- _WORK REQUEST_
The lines you return should be those containing the string "eqref", taken from the data below.

- _MATERIAL PROVIDED_
------------------------------------------------------------------------
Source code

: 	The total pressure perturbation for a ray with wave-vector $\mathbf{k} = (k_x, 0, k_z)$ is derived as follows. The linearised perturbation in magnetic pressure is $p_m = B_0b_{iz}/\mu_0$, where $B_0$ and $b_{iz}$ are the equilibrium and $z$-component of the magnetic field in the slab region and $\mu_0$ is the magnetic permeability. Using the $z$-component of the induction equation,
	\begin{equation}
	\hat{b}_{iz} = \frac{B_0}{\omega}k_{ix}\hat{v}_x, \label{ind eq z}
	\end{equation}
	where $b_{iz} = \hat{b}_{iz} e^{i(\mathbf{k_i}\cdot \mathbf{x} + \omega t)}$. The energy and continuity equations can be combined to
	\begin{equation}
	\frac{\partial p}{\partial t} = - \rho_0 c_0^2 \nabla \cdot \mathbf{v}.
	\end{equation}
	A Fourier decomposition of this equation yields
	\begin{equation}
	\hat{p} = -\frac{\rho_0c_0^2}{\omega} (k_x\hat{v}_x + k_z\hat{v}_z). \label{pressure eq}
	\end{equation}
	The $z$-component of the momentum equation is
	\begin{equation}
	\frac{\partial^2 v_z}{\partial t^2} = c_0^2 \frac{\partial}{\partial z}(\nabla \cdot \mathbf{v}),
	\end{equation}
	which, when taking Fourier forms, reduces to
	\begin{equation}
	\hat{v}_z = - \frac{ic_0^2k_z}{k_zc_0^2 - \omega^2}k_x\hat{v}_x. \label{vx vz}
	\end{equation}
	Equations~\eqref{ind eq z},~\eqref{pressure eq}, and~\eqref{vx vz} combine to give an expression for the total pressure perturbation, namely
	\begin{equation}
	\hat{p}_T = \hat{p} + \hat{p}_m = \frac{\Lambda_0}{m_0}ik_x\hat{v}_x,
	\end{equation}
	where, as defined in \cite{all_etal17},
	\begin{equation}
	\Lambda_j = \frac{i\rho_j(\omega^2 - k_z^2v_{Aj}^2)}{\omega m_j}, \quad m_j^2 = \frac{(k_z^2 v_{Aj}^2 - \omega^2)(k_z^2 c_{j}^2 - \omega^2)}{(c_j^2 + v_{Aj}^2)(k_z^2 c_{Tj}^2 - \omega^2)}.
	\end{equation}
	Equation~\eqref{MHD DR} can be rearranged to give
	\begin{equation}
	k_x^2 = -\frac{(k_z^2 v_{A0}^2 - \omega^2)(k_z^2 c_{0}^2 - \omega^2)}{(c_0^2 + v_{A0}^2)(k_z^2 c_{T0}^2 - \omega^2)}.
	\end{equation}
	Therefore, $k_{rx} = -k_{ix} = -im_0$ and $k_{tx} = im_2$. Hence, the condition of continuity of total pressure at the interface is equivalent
------------------------------------------------------------------------
- _REPLY TO THE TASK_
	Equations~\eqref{ind eq z},~\eqref{pressure eq}, and~\eqref{vx vz} combine to give an expression for the total pressure perturbation, namely
	Equation~\eqref{MHD DR} can be rearranged to give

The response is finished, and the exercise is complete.